Now, if this single fixture still misbehaves, it’s possible that the controller is transmitting DMX data too quickly. Some fixtures – especially cheaper one – are not engineered to cope with the full 40Hz update rates that the DMX protocol supports. In this case, you can try lowering the transmit rate of your control to say 20-25Hz.
Summary
This is just a list of the most common & easy to resolve causes of fixture problems on a DMX lighting rig. While not an exhaustive list of everything that can go wrong, these are certainly the first things you should check out before deciding whether a fixture is actually defective.
You have programmed some fast changes into your DMX light show, for example to follow the beat of a song. But your lights seem to react sluggishly, and sometimes the lights seem to skip a beat.
The bottom line
The DMX protocol is not designed to handle very fast lighting changes, and you cannot make your lighting rig strobe accurately at high speeds (e.g. 16th notes @ 120bpm).
The detailed explanation
The DMX protocol allows for updating your lights at a maximum of 40Hz – that’s one update every 25ms. However, because many lights struggle to cope with the 40Hz rate, some controllers (including DMXIS) deliberately throttle the update rate to 25Hz, or one update every 40ms. This means you will run into timing anomalies quite easily if you try to program fast strobes.
A little math is required to explain further. Say you want your lights to flash on every beat of a 120bpm song. Each beat lasts 60/120 = 500ms, so to flash the lights on/off requires a DMX event sent every 250ms. This is much higher than the 40ms update rate, so all looks good…
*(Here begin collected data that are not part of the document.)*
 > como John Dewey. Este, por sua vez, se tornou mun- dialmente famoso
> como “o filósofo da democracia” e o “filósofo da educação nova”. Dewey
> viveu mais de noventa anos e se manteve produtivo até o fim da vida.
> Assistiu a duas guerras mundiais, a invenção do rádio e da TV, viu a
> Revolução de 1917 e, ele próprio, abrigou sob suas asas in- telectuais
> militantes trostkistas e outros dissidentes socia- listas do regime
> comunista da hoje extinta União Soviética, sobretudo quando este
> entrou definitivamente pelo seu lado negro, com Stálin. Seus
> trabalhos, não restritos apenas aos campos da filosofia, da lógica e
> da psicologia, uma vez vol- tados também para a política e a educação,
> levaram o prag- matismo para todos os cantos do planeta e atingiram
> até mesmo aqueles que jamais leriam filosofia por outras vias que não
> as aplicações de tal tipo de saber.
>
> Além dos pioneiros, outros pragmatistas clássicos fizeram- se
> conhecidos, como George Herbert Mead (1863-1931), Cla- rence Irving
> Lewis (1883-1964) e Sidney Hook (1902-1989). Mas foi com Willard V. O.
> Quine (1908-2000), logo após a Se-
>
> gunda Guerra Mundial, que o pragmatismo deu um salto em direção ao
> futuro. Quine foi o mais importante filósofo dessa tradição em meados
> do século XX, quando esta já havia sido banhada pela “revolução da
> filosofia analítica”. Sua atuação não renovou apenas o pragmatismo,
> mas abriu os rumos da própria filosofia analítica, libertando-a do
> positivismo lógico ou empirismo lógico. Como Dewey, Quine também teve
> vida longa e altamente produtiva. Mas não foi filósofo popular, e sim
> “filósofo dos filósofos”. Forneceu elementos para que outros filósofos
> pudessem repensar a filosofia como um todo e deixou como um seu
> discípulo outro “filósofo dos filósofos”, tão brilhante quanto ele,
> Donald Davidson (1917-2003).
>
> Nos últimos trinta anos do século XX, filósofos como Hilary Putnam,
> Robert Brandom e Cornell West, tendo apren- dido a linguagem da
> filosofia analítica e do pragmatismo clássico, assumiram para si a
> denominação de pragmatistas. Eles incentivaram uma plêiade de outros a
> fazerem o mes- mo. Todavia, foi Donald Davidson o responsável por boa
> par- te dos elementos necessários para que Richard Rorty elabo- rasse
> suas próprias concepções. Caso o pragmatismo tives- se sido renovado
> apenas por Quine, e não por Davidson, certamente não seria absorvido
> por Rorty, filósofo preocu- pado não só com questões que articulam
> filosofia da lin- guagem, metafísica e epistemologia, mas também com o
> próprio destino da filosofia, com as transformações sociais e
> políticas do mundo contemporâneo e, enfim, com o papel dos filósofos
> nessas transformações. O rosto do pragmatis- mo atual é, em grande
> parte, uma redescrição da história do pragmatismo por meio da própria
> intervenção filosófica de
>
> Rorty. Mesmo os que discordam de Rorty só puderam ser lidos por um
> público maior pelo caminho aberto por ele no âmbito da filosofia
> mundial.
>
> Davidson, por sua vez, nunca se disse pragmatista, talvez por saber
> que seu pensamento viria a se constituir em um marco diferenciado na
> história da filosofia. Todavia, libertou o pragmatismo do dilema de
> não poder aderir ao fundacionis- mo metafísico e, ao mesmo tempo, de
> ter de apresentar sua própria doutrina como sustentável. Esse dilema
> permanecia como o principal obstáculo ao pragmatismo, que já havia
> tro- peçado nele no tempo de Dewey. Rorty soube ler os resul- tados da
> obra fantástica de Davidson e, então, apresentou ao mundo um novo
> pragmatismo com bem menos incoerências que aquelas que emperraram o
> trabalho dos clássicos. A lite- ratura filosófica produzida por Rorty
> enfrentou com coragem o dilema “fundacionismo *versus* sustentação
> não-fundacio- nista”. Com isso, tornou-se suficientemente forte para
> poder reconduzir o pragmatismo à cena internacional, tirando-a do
Now, say you want to flash on every 1/2 beat. This needs a DMX event every 250/2 = 125ms. This is higher than the 40ms update rate, so every update will be received by your lights. But, you will start to notice some timing inaccuracies in the strobe effect…
Now, let’s go to 1/8 beat strobing. This needs a DMX event every 62.5/2 = 31.25ms. So now we’re in trouble – not only will the lights be unable to accurately track your desired pattern, but you will actually drop some events because the DMX hardware simply cannot keep up with the changes…
Unfortunately, the DMX protocol simply doesn’t handle fast changes well. If you want to strobe quickly, use the “strobe” macro feature that is built into most DMX lights. While they may not strobe perfectly in sync, they will at least strobe at a consistent rate.